An advertising security agency, Confient, has found a slew of malicious activities involving distributed wallet apps, allowing hackers to steal private seeds and acquire users’ funds through backdoor fraudulent wallets. Apps are distributed through cloning of legitimate sites, making it appear that the user is downloading an original app.
Malicious cluster targets Web3-enabled wallets like MetaMask
Hackers are becoming more and more creative when it comes to engineering attacks to take advantage of cryptocurrency users. Confident, a company dedicated to investigating the quality of ads and security threats to Internet users, has warned about a new type of attack affecting users of popular Web3 wallets such as MetaMask and Coinbase Wallet. .
The cluster, which was identified as “Seaflower”, was qualified by Confident as one of the most sophisticated attacks of its kind. The report states that ordinary users cannot detect these apps, as they are identical to the native app, but have a different codebase that allows hackers to steal the wallet’s seed phrases, giving them access to funds. Meets.
Delivery and recommendations
The report found that these apps are mostly distributed outside of regular app stores, through links found by users in search engines such as Baidu. Investigators say the cluster must be of Chinese origin because of the languages in which code comments are written, and other elements such as the location of the infrastructure and the services used.
Links from these apps reach popular places in search sites due to the intelligent operation of SEO optimization, allowing them to rank higher and giving users the confidence that they are reaching the real site. The sophistication in these apps comes down to the way the code is hidden, which tells a lot about how the system works.

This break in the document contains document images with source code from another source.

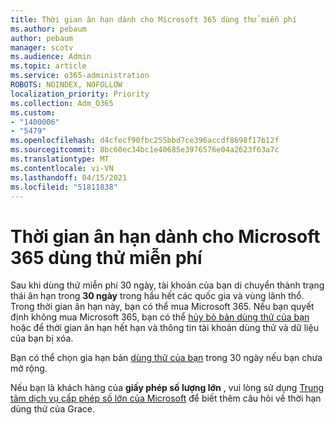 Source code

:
 ```yaml
---
title: Thời gian ân hạn dành cho Microsoft 365 dùng thử miễn phí
ms.author: pebaum
author: pebaum
manager: scotv
ms.audience: Admin
ms.topic: article
ms.service: o365-administration
ROBOTS: NOINDEX, NOFOLLOW
localization_priority: Priority
ms.collection: Adm_O365
ms.custom:
- "1400006"
- "5479"
ms.openlocfilehash: d4cfecf90fbc255bbd7ce396accdf8698f17b12f
ms.sourcegitcommit: 8bc60ec34bc1e40685e3976576e04a2623f63a7c
ms.translationtype: MT
ms.contentlocale: vi-VN
ms.lasthandoff: 04/15/2021
ms.locfileid: "51811838"
---
```

# <a name="grace-period-for-microsoft-365-free-trial"></a>Thời gian ân hạn dành cho Microsoft 365 dùng thử miễn phí

Sau khi dùng thử miễn phí 30 ngày, tài khoản của bạn di chuyển thành trạng thái ân hạn trong **30 ngày** trong hầu hết các quốc gia và vùng lãnh thổ. Trong thời gian ân hạn này, bạn có thể mua Microsoft 365. Nếu bạn quyết định không mua Microsoft 365, bạn có thể [hủy bỏ bản dùng thử của bạn](https://docs.microsoft.com/microsoft-365/commerce/subscriptions/cancel-your-subscription?view=o365-worldwide) hoặc để thời gian ân hạn hết hạn và thông tin tài khoản dùng thử và dữ liệu của bạn bị xóa.

Bạn có thể chọn gia hạn bản [dùng thử của bạn](https://docs.microsoft.com/microsoft-365/commerce/extend-your-trial) trong 30 ngày nếu bạn chưa mở rộng.

Nếu bạn là khách hàng của **giấy phép số lượng lớn** , vui lòng sử dụng [Trung tâm dịch vụ cấp phép số lớn của Microsoft](https://support.microsoft.com/help/4471406/how-to-contact-the-microsoft-volume-licensing-service-center) để biết thêm câu hỏi về thời hạn dùng thử của Grace.
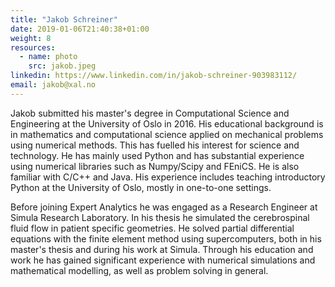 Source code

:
 ```yaml
---
title: "Jakob Schreiner"
date: 2019-01-06T21:40:38+01:00
weight: 8
resources:
  - name: photo
    src: jakob.jpeg
linkedin: https://www.linkedin.com/in/jakob-schreiner-903983112/
email: jakob@xal.no
---
```


Jakob submitted his master's degree in Computational Science and
Engineering at the University of Oslo in 2016. His educational
background is in mathematics and computational science applied on
mechanical problems using numerical methods. This has fuelled his
interest for science and technology. He has mainly used Python and has
substantial experience using numerical libraries such as Numpy/Scipy
and FEniCS. He is also familiar with C/C++ and Java. His experience
includes teaching introductory Python at the University of Oslo,
mostly in one-to-one settings.

Before joining Expert Analytics he was engaged as a Research Engineer
at Simula Research Laboratory. In his thesis he simulated the
cerebrospinal fluid flow in patient specific geometries. He solved
partial differential equations with the finite element method using
supercomputers, both in his master's thesis and during his work at
Simula. Through his education and work he has gained significant
experience with numerical simulations and mathematical modelling, as
well as problem solving in general.

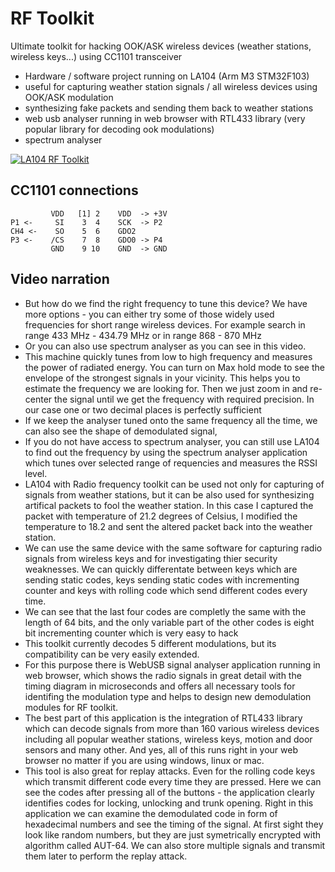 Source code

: # RF Toolkit

Ultimate toolkit for hacking OOK/ASK wireless devices (weather stations, wireless keys...) using CC1101 transceiver
- Hardware / software project running on LA104 (Arm M3 STM32F103)
- useful for capturing weather station signals / all wireless devices using OOK/ASK modulation
- synthesizing fake packets and sending them back to weather stations
- web usb analyser running in web browser with RTL433 library (very popular library for decoding ook modulations)
- spectrum analyser

[![LA104 RF Toolkit](https://img.youtube.com/vi/Gwyi00NKBNg/0.jpg)](https://www.youtube.com/watch?v=Gwyi00NKBNg "LA104 RF Toolkit")

## CC1101 connections


```
         VDD   [1] 2    VDD  -> +3V
P1 <-     SI    3  4    SCK  -> P2
CH4 <-    SO    5  6    GDO2
P3 <-    /CS    7  8    GDO0 -> P4
         GND    9 10    GND  -> GND
```


## Video narration

- But how do we find the right frequency to tune this device? We have more options - you can either try some of those widely used frequencies for short range wireless devices. For example search in range 433 MHz - 434.79 MHz or in range 868 - 870 MHz
- Or you can also use spectrum analyser as you can see in this video. 
- This machine quickly tunes from low to high frequency and measures the power of radiated energy. You can turn on Max hold mode to see the envelope of the strongest signals in your vicinity. This helps you to estimate the frequency we are looking for. Then we just zoom in and re-center the signal until we get the frequency with required precision. In our case one or two decimal places is perfectly sufficient
- If we keep the analyser tuned onto the same frequency all the time, we can also see the shape of demodulated signal, 
- If you do not have access to spectrum analyser, you can still use LA104 to find out the frequency by using the spectrum analyser application which tunes over selected range of requencies and measures the RSSI level.
- LA104 with Radio frequency toolkit can be used not only for capturing of signals from weather stations, but it can be also used for synthesizing artifical packets to fool the weather station. In this case I captured the packet with temperature of 21.2 degrees of Celsius, I modified the temperature to 18.2 and sent the altered packet back into the weather station.
- We can use the same device with the same software for capturing radio signals from wireless keys and for investigating thier security weaknesses. We can quickly differentate between keys which are sending static codes, keys sending static codes with incrementing counter and keys with rolling code which send different codes every time.
- We can see that the last four codes are completly the same with the length of 64 bits, and the only variable part of the other codes is eight bit incrementing counter which is very easy to hack
- This toolkit currently decodes 5 different modulations, but its compatibility can be very easily extended. 
- For this purpose there is WebUSB signal analyser application running in web browser, which shows the radio signals in great detail with the timing diagram in microseconds and offers all necessary tools for identifing the modulation type and helps to design new demodulation modules for RF toolkit. 
- The best part of this application is the integration of RTL433 library which can decode signals from more than 160 various wireless devices including all popular weather stations, wireless keys, motion and door sensors and many other. And yes, all of this runs right in your web browser no matter if you are using windows, linux or mac.
- This tool is also great for replay attacks. Even for the rolling code keys which transmit different code every time they are pressed. Here we can see the codes after pressing all of the buttons - the application clearly identifies codes for locking, unlocking and trunk opening. Right in this application we can examine the demodulated code in form of hexadecimal numbers and see the timing of the signal. At first sight they look like random numbers, but they are just symetrically encrypted with algorithm called AUT-64. We can also store multiple signals and transmit them later to perform the replay attack.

The backdoor app sends seed phrases to a remote location at the same time as it is being built, and this is the main attack vector for MetaMask fraudsters. For other wallets, Seaflower also uses a similar attack vector.
There are several recommendations made by experts when it comes to keeping purses safe in devices. These backdoor applications are only being distributed outside of the App Store, so Confident advises users to always try to install these apps on Android and iOS from the official store.
What do you think about backdoor MetaMask and Web3 Wallet? Tell us in the comments section below.
image credit:shutterstock, pixabay, wikicommons, photo_gonzo
Disclaimer: This article is for informational purposes only. It is not a direct offer or solicitation or recommendation or endorsement of an offer to buy or sell any products, services, or companies. Bitcoin.com does not provide investment, tax, legal, or accounting advice. Neither the Company nor the author is responsible, directly or indirectly, for any damage or loss alleged to be caused by or in connection with the use or reliance on any content, goods or services mentioned in this article.